Work instruction:
Your response is a verbatim copy of the listing, stripped of its images.
- - -
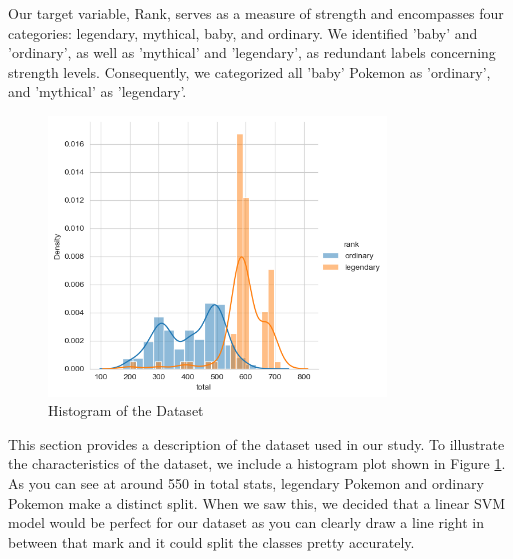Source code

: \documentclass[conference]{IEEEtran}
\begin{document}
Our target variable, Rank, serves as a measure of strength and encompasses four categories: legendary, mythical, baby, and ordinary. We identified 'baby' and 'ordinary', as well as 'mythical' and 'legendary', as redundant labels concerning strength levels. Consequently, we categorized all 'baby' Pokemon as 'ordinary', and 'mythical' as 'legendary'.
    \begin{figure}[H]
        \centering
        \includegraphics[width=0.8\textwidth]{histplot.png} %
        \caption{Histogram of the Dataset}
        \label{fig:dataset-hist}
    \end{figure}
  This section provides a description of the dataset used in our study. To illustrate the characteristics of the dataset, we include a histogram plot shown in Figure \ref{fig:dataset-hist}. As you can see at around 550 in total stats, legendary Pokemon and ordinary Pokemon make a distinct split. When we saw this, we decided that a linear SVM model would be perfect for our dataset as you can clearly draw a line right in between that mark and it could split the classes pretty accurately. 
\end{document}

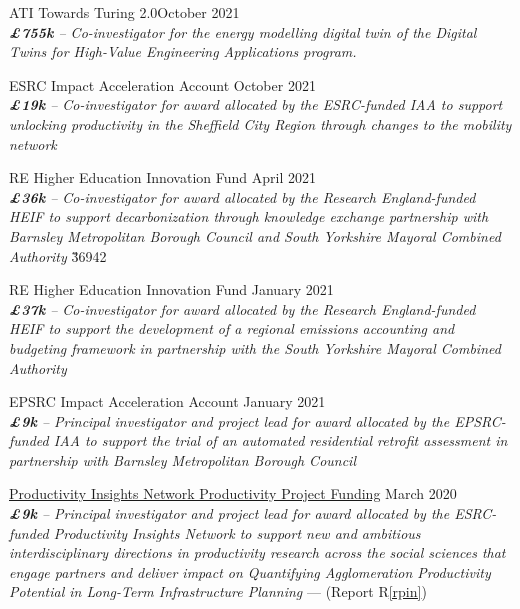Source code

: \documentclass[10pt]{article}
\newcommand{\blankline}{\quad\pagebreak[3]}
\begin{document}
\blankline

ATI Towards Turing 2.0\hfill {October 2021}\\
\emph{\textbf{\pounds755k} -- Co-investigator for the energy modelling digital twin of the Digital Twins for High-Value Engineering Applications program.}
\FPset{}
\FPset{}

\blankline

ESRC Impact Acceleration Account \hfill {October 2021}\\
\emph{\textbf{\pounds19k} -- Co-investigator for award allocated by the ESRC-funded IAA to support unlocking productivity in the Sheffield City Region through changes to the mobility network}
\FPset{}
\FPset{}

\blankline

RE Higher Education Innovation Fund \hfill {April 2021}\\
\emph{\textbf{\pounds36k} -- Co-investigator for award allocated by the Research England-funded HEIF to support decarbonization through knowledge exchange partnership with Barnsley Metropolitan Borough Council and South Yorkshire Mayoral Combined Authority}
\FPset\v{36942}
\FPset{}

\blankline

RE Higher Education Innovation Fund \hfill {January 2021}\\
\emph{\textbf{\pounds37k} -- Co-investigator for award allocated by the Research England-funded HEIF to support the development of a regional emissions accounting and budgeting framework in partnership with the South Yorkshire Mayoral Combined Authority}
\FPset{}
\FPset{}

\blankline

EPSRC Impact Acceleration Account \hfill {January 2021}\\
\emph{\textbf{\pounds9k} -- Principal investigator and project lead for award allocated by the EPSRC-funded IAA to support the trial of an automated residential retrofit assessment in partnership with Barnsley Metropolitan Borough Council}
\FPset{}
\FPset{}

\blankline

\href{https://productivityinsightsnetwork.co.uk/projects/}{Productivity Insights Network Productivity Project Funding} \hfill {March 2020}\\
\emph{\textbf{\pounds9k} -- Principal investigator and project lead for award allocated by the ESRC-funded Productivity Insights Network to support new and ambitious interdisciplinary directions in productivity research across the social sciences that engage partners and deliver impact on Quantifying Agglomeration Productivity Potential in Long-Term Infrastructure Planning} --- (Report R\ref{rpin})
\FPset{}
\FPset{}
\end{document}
- - -
Result:
Source code

: \documentclass[conference]{IEEEtran}
\begin{document}
Our target variable, Rank, serves as a measure of strength and encompasses four categories: legendary, mythical, baby, and ordinary. We identified 'baby' and 'ordinary', as well as 'mythical' and 'legendary', as redundant labels concerning strength levels. Consequently, we categorized all 'baby' Pokemon as 'ordinary', and 'mythical' as 'legendary'.
    \begin{figure}[H]
        \centering
        \includegraphics[width=0.8\textwidth]{histplot.png} %
        \caption{Histogram of the Dataset}
        \label{fig:dataset-hist}
    \end{figure}
  This section provides a description of the dataset used in our study. To illustrate the characteristics of the dataset, we include a histogram plot shown in Figure \ref{fig:dataset-hist}. As you can see at around 550 in total stats, legendary Pokemon and ordinary Pokemon make a distinct split. When we saw this, we decided that a linear SVM model would be perfect for our dataset as you can clearly draw a line right in between that mark and it could split the classes pretty accurately. 
\end{document}

Source code

: \documentclass[10pt]{article}
\newcommand{\blankline}{\quad\pagebreak[3]}
\begin{document}
\blankline

ATI Towards Turing 2.0\hfill {October 2021}\\
\emph{\textbf{\pounds755k} -- Co-investigator for the energy modelling digital twin of the Digital Twins for High-Value Engineering Applications program.}
\FPset{}
\FPset{}

\blankline

ESRC Impact Acceleration Account \hfill {October 2021}\\
\emph{\textbf{\pounds19k} -- Co-investigator for award allocated by the ESRC-funded IAA to support unlocking productivity in the Sheffield City Region through changes to the mobility network}
\FPset{}
\FPset{}

\blankline

RE Higher Education Innovation Fund \hfill {April 2021}\\
\emph{\textbf{\pounds36k} -- Co-investigator for award allocated by the Research England-funded HEIF to support decarbonization through knowledge exchange partnership with Barnsley Metropolitan Borough Council and South Yorkshire Mayoral Combined Authority}
\FPset\v{36942}
\FPset{}

\blankline

RE Higher Education Innovation Fund \hfill {January 2021}\\
\emph{\textbf{\pounds37k} -- Co-investigator for award allocated by the Research England-funded HEIF to support the development of a regional emissions accounting and budgeting framework in partnership with the South Yorkshire Mayoral Combined Authority}
\FPset{}
\FPset{}

\blankline

EPSRC Impact Acceleration Account \hfill {January 2021}\\
\emph{\textbf{\pounds9k} -- Principal investigator and project lead for award allocated by the EPSRC-funded IAA to support the trial of an automated residential retrofit assessment in partnership with Barnsley Metropolitan Borough Council}
\FPset{}
\FPset{}

\blankline

\href{https://productivityinsightsnetwork.co.uk/projects/}{Productivity Insights Network Productivity Project Funding} \hfill {March 2020}\\
\emph{\textbf{\pounds9k} -- Principal investigator and project lead for award allocated by the ESRC-funded Productivity Insights Network to support new and ambitious interdisciplinary directions in productivity research across the social sciences that engage partners and deliver impact on Quantifying Agglomeration Productivity Potential in Long-Term Infrastructure Planning} --- (Report R\ref{rpin})
\FPset{}
\FPset{}
\end{document}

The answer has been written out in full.